Two years have gone by quickly and I’m “half an engineer”… It’s a time to look back and look ahead. In another two years’ time, I’ll pass out, and what then? That’s a big question. Like Gopuettan told me, it’s no use trying to plan exactly what I’d do next – it’ll only dawn upon you on a moment’s inspiration, so what’s important is to keep your life moving. He told me that it would be best to do a master’s. He told me that I should not draw conclusions about further education based solely on the futility of the bachelor’s course.

I have never been much interested in technology. It’s true that I used to like Physics at school, and that I am fascinated by the intellectual achievements of mankind, but I’ve never fancied carrying out research in advanced, specialized fields of technology. But I’m not really worse off because I’m doing BTech. I’m studying in a reputed institute, and I still have many doors open. It’s not as if I’m fated to devote the rest of my life to electronics.

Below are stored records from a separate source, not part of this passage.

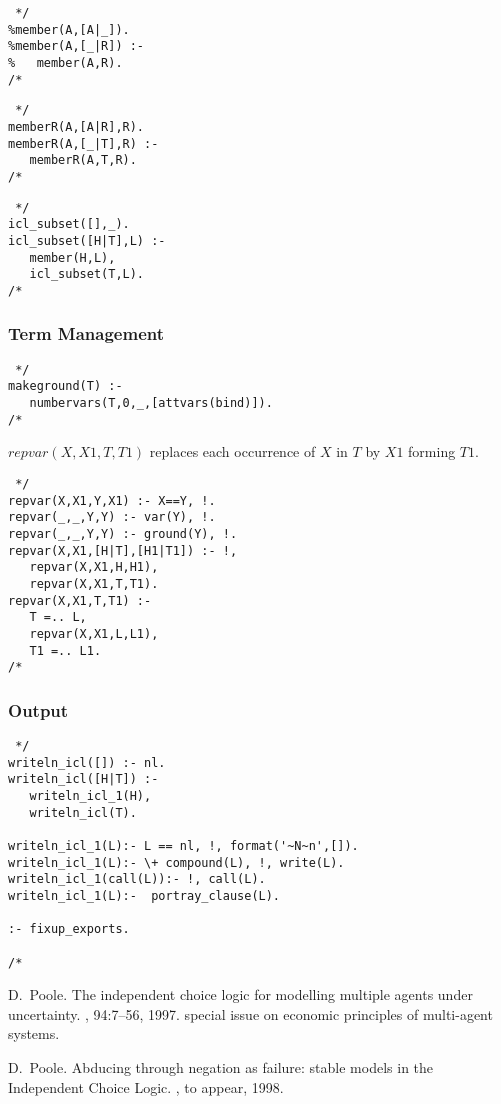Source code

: \documentclass[11pt,fleqn]{article}
\begin{document}
\begin{verbatim} */
%member(A,[A|_]).
%member(A,[_|R]) :-
%   member(A,R).
/* \end{verbatim}
\begin{verbatim} */
memberR(A,[A|R],R).
memberR(A,[_|T],R) :-
   memberR(A,T,R).
/* \end{verbatim}
\begin{verbatim} */
icl_subset([],_).
icl_subset([H|T],L) :-
   member(H,L),
   icl_subset(T,L).
/* \end{verbatim}
\subsubsection{Term Management}

\begin{verbatim} */
makeground(T) :-
   numbervars(T,0,_,[attvars(bind)]).
/* \end{verbatim}

$repvar(X,X1,T,T1)$ replaces each occurrence of $X$ in $T$ by $X1$ forming $T1$.
\begin{verbatim} */
repvar(X,X1,Y,X1) :- X==Y, !.
repvar(_,_,Y,Y) :- var(Y), !.
repvar(_,_,Y,Y) :- ground(Y), !.
repvar(X,X1,[H|T],[H1|T1]) :- !,
   repvar(X,X1,H,H1),
   repvar(X,X1,T,T1).
repvar(X,X1,T,T1) :-
   T =.. L,
   repvar(X,X1,L,L1),
   T1 =.. L1.
/* \end{verbatim}

\subsubsection{Output}
\begin{verbatim} */
writeln_icl([]) :- nl.
writeln_icl([H|T]) :-
   writeln_icl_1(H),
   writeln_icl(T).

writeln_icl_1(L):- L == nl, !, format('~N~n',[]).
writeln_icl_1(L):- \+ compound(L), !, write(L).
writeln_icl_1(call(L)):- !, call(L).
writeln_icl_1(L):-  portray_clause(L).

:- fixup_exports.

/* \end{verbatim}

%
%

\begin{thebibliography}{1}

D.~Poole.
\newblock The independent choice logic for modelling multiple agents under
  uncertainty.
, 94:7--56, 1997.
\newblock special issue on economic principles of multi-agent systems.

D.~Poole.
\newblock Abducing through negation as failure: stable models in the
  {Independent Choice Logic}.
, to appear, 1998.

\end{thebibliography}

\printindex
\end{document}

It would be a good idea to go for higher studies, because as Gopuettan was telling me, a master’s course would be very flexible (especially outside India) and I can selectively learn the things I’m interested in.

Well, one option I have written off, is working in the industry. I have my priorities, and working in a highly technical job with pressures and deadlines doesn’t appeal to me. What are my priorities? I want to continue learning music (piano) throughout my life. I want to be an activist- I want to contribute to the causes I am passionate about, like the Free Software Movement, the fight against Global Warming and Consumerism, a better Education System etc. There are so many things I’d like to fight for. I have no idea whatsoever how it’s all going to work out (who does?!), but I guess continuing my studies could only help my cause. As for earning, when your material needs are fewer, you need to sell only less time of yours for paying for them!